Encryption continues to be the topic on every CIO and IT person’s lips nowadays. No one wants to end up in the news as the next victim of a privacy breach or the next company that didn’t protect its customers’ information. If you conduct a news search using the words “personal data breach,” you’ll be alarmed at the number of instances where personal information such as social security and credit-card numbers have been exposed to possible theft. In a recent breach, a state government site allowed access to hundreds of thousands of records, including names, addresses, social security numbers and documents with signatures.

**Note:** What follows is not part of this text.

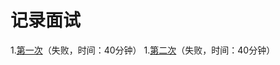# 记录面试

1.[第一次](https://github.com/wty4427300/interview/blob/master/1.md)（失败，时间：40分钟）
1.[第二次](https://github.com/wty4427300/interview/blob/master/1.md)（失败，时间：40分钟）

Whether it’s government agencies, research facilities, banking institutions, credit card processing companies, hospitals–or your company’s computers – the risk of compromising private information is very high.  At the recent “CEO-CIO Symposium,” speaker Erik Phelps from the law firm Michael Best & Friedrich described the relationship business has with technology. In his presentation, he stated that since “business relies so heavily on technology today, business risk becomes technology dependent.” The possibility of litigation is part of business. It has always been a risk of doing business, but because technology and today’s business are so intertwined, business risk has a higher threat level. This has prompted many to encrypt workstations and mobile computers in order to protect critical business data.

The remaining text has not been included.